The documentary photographer Bruce Davidson is known mostly for his images of New York — and not the softer sides of the city. He shot in Los Angeles in 1964 for Esquire magazine, and in recent years has been coming back to shoot mostly in the hills and canyons. Palm trees, yuccas and the ivy growing on the undersides of freeway bridges factor in his later pictures of LA.
I met with Davidson last year on one of his shooting trips to LA. He was keenly interested in the interface between the city and the chaparral, in places like Runyon Canyon and Chatsworth, and in the Angeles National Forest. We had a small debate about the merits of palm trees — he likes them more than I do. Now an exhibition at the Rose Gallery in Bergamot Station, Bruce Davidson Los Angeles 1964 -2012, is displaying a few dozen of his images. He sent us a few to post, via the Magnum agency where Davidson has been a stalwart for a long time.

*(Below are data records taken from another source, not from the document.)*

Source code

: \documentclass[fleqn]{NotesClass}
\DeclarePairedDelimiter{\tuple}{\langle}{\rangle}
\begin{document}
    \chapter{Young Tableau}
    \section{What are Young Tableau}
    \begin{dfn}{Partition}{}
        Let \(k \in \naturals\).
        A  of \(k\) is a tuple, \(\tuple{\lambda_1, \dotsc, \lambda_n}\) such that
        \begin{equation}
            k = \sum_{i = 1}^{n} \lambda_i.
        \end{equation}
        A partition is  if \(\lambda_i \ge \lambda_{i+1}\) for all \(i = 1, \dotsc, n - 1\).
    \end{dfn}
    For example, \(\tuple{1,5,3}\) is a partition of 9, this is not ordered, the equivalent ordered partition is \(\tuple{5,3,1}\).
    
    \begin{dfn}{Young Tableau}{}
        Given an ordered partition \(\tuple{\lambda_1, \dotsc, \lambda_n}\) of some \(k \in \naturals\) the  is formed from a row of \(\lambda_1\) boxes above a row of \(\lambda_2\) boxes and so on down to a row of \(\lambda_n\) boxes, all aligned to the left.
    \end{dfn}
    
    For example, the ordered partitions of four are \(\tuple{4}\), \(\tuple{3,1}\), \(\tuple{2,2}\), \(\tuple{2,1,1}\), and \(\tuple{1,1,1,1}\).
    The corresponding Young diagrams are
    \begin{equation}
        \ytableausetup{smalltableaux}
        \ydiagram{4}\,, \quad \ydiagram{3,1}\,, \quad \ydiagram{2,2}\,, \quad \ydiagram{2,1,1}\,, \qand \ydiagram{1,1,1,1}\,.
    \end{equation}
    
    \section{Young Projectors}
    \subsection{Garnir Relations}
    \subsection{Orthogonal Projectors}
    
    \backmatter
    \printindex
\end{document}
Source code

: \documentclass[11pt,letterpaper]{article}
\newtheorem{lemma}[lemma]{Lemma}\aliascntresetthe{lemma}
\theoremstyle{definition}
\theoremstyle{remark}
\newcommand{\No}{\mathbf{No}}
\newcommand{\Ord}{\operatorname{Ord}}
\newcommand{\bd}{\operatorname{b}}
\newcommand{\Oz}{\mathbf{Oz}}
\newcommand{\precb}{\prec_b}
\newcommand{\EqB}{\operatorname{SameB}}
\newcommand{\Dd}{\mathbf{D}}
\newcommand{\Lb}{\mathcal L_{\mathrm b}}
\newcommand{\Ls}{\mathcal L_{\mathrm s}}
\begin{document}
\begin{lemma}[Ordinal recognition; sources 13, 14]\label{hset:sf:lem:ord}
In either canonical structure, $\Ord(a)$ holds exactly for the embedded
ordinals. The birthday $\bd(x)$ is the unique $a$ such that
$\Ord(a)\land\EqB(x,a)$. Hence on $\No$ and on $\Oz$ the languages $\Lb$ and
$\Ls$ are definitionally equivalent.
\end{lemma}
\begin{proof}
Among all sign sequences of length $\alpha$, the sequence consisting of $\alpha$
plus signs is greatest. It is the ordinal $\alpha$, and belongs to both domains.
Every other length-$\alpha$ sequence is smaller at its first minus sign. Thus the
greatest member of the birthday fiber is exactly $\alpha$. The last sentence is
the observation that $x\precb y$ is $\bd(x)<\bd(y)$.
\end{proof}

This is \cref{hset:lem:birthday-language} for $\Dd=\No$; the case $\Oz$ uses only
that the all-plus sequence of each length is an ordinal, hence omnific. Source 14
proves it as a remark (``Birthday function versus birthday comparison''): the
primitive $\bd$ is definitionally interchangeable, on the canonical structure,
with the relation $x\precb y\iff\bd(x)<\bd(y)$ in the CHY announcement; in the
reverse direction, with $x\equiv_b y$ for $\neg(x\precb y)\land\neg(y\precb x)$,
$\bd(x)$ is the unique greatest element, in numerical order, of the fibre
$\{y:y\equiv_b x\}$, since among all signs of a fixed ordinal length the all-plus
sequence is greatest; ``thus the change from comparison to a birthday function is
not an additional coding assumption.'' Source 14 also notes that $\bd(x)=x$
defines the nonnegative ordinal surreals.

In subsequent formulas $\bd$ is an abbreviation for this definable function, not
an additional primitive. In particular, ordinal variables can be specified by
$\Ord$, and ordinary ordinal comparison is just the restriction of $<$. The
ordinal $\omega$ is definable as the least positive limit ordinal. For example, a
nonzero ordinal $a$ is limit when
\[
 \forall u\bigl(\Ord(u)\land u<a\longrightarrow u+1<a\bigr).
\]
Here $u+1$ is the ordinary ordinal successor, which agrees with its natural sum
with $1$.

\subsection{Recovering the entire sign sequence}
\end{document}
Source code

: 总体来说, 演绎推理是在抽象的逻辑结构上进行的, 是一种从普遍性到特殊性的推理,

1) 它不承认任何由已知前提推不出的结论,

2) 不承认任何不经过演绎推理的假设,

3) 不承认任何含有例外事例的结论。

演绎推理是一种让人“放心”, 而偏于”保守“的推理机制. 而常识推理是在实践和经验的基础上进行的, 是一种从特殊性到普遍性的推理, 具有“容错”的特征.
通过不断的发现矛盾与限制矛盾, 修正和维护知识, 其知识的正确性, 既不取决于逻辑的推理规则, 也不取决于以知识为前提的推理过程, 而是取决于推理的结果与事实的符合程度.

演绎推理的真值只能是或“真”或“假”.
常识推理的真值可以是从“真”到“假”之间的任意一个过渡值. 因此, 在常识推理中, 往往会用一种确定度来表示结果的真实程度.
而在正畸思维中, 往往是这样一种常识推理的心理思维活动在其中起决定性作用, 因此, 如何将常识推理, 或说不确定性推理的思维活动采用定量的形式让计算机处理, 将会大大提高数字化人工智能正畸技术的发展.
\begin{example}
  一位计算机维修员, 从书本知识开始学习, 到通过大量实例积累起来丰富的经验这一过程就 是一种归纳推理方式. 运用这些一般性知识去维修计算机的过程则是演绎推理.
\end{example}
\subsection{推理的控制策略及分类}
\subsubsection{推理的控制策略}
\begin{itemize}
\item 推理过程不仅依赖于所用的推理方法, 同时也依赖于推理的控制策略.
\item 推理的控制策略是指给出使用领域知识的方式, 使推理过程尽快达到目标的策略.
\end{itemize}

In a video last year for The New Yorker, he talks about his forays to LA. "Los Angeles is often perceived as a place of endless freeways and the grids of busy streets, but it is also a place of exotic and even erotic plant life that thrives in an unlikely habitat," he says. "In this quest, I am searching for the confluence of man and nature that interact and struggle to live together in the bright sunshine that is abundant in the city of angels.” Watch the video below.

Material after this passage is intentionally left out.